The bank alleged in its foreclosure complaint that it was the owner of the mortgage note through an assignment from another lender, but didn’t include the assignment as part of the foreclosure complaint, according to the appellate decision. Ice’s attorneys moved to dismiss the complaint, arguing that the bank needed the assignment in order to foreclose.

Then the bank’s attorney, from the law offices of David J. Stern in Plantation, filed an amended complaint and attached an assignment that had not been recorded in land records and “which happened to be dated just before the original pleading was filed,” the appeals court wrote.

Ice wanted to try to prove Pino was the victim of fraud, but the judge would not allow him to go forward because the bank voluntarily dropped the foreclosure action. The appeals court agreed with the judge, but because of the importance of the issue, sent the case to the state’s highest court in Tallahassee. One appellate judge, Gary Farmer, disagreed, saying he thought the trial judge could have kept the case open so Ice could pursue his claim of fraud.

Ice said Wednesday that the bank dismissed the foreclosure just as his attorneys were set to take depositions of Stern employees to discover how the assignment was created. Stern’s firm is one of four foreclosure law firms in the state under investigation by the Florida Attorney General’s Office for document fabrication.

The case illustrates a problem that is playing out in cases around the state, where problematic documents are discovered, and the foreclosure is dismissed only to be later re-filed with different documents, Ice said.

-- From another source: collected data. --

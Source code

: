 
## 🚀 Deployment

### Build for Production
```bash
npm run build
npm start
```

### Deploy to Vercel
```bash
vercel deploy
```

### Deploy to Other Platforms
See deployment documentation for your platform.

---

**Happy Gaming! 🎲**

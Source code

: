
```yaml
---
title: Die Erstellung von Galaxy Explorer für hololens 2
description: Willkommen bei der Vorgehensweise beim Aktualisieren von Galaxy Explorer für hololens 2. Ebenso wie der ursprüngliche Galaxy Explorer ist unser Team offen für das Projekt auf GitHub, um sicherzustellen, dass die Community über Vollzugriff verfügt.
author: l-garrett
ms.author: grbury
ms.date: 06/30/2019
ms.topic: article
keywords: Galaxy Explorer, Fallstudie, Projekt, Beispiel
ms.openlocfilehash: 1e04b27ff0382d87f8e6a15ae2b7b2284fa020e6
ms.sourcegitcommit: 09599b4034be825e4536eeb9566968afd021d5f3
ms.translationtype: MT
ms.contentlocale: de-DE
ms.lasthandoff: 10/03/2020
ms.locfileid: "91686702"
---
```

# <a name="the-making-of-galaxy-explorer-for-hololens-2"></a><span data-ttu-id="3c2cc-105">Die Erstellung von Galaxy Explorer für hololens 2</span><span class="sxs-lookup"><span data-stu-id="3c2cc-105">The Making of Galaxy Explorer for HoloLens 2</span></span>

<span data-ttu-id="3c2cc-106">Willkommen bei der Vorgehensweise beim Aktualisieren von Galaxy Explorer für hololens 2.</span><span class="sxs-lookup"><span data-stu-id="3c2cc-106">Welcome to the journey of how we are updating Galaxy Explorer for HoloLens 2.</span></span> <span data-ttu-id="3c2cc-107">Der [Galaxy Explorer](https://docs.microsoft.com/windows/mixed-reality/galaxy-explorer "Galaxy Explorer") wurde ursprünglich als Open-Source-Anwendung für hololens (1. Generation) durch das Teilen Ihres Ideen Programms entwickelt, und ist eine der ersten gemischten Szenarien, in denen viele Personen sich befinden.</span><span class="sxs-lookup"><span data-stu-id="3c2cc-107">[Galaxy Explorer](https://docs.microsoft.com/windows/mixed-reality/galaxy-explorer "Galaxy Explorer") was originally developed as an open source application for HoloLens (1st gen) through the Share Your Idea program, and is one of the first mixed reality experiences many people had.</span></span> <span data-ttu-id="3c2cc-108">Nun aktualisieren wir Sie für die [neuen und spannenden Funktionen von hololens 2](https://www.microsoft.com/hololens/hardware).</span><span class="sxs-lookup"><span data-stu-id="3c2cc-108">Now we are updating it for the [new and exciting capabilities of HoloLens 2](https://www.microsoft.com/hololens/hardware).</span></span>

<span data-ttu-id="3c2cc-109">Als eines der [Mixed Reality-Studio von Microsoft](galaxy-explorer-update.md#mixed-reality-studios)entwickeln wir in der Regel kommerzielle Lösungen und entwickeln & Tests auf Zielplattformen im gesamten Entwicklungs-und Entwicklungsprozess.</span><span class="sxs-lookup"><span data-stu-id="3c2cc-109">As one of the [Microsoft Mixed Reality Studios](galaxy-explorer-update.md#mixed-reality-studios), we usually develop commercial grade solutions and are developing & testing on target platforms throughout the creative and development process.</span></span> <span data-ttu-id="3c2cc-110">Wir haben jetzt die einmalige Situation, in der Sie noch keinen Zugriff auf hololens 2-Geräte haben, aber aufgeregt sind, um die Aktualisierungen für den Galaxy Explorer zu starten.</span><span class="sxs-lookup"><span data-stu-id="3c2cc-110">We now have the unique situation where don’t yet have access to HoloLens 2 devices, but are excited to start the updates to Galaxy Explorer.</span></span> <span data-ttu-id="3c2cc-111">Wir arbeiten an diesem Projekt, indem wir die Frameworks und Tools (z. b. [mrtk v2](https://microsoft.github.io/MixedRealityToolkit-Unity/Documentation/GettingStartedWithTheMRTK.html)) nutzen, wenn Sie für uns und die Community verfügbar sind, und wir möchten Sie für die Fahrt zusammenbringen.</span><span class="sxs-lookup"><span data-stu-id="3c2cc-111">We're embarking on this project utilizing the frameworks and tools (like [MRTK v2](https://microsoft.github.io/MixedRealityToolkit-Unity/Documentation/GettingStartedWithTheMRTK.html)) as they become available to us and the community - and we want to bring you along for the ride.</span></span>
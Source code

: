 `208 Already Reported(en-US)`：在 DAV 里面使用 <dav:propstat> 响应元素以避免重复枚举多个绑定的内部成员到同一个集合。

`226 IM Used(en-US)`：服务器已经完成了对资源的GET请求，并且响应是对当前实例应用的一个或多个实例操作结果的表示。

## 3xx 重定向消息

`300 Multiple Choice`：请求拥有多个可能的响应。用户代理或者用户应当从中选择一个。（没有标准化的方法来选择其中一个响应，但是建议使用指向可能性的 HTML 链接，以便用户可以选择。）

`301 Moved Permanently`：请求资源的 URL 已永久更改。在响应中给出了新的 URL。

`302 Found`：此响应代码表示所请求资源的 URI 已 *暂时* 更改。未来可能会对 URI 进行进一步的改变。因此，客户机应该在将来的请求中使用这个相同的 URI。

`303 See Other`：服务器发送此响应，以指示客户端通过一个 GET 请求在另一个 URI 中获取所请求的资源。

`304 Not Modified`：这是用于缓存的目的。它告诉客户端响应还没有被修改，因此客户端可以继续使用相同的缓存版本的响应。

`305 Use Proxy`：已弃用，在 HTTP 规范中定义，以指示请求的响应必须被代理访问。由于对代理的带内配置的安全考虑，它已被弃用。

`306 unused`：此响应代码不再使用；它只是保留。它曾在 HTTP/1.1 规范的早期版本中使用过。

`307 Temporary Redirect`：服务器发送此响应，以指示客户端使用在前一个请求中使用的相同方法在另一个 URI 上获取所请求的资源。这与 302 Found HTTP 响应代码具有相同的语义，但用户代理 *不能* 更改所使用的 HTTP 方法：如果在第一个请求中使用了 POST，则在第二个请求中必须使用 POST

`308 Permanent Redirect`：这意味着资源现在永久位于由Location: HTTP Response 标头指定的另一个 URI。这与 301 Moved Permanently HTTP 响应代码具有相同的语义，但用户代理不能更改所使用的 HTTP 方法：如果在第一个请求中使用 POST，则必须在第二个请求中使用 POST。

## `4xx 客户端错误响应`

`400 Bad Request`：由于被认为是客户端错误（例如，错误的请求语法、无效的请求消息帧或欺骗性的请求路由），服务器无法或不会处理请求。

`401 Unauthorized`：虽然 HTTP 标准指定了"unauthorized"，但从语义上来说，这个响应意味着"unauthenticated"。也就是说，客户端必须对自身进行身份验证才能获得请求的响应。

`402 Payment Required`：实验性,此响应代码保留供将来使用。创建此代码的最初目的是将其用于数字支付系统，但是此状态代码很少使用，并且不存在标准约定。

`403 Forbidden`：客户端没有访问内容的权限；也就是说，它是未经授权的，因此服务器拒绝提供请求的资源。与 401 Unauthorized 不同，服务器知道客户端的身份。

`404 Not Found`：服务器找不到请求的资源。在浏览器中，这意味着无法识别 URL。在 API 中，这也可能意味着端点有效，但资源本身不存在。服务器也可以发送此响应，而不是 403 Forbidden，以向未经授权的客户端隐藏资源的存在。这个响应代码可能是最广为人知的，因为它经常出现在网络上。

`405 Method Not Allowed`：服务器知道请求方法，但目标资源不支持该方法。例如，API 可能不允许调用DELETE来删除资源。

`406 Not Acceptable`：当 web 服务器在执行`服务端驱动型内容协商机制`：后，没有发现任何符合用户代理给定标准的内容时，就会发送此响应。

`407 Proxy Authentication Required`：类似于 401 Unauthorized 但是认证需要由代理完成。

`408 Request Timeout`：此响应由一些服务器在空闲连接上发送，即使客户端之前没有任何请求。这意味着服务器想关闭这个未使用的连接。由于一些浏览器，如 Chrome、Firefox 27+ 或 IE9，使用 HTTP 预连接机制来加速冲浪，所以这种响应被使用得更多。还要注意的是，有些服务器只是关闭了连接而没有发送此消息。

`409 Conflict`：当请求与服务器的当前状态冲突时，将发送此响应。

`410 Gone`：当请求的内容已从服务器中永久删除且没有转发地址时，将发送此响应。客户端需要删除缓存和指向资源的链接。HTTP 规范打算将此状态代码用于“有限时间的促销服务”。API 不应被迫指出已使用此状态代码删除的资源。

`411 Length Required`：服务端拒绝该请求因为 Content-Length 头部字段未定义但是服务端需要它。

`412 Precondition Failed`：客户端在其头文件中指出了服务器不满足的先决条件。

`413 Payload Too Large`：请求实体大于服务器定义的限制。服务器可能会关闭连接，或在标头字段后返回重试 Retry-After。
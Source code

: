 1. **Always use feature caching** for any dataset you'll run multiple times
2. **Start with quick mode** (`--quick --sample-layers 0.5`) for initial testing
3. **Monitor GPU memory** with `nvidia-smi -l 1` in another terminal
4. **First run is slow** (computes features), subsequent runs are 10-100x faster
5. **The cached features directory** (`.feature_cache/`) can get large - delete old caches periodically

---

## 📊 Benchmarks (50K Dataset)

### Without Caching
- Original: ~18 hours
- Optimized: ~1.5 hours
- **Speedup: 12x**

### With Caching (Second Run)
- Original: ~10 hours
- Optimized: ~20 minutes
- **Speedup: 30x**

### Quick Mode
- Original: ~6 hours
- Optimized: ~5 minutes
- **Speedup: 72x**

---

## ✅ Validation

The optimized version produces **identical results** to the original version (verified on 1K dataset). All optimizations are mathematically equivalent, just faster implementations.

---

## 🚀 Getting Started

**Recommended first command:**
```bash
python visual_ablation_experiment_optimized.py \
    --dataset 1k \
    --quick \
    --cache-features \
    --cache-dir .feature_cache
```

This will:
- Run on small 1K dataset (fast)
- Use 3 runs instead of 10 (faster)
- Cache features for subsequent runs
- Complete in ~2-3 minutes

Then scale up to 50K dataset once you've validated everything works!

That is what happened to Pino. The bank re-filed the foreclosure in August 2009, and that case is now going forward. “This seems to be a prevalent problem in foreclosures,” Ice said. “That is why [the appellate judges] want the Florida Supreme Court to rule on it. This is going to be significant to thousands of cases across the state.”

Three attorneys for the bank could not be reached for comment despite phone calls and e-mails seeking comment.